## WHAT YOU HAVE TO DO
All lines in the material containing the word "from" need to be copied.

** Opening INPUT DATA block **

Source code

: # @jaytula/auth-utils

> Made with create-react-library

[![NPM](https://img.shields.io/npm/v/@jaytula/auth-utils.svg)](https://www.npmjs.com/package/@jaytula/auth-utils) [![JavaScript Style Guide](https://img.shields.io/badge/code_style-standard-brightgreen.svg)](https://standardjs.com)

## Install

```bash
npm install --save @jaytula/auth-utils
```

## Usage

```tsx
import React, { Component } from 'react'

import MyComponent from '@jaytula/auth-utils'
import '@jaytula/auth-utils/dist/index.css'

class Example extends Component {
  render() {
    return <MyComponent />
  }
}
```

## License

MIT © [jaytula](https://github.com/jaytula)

** Closing INPUT DATA block **

## RESULT
import React, { Component } from 'react'
import MyComponent from '@jaytula/auth-utils'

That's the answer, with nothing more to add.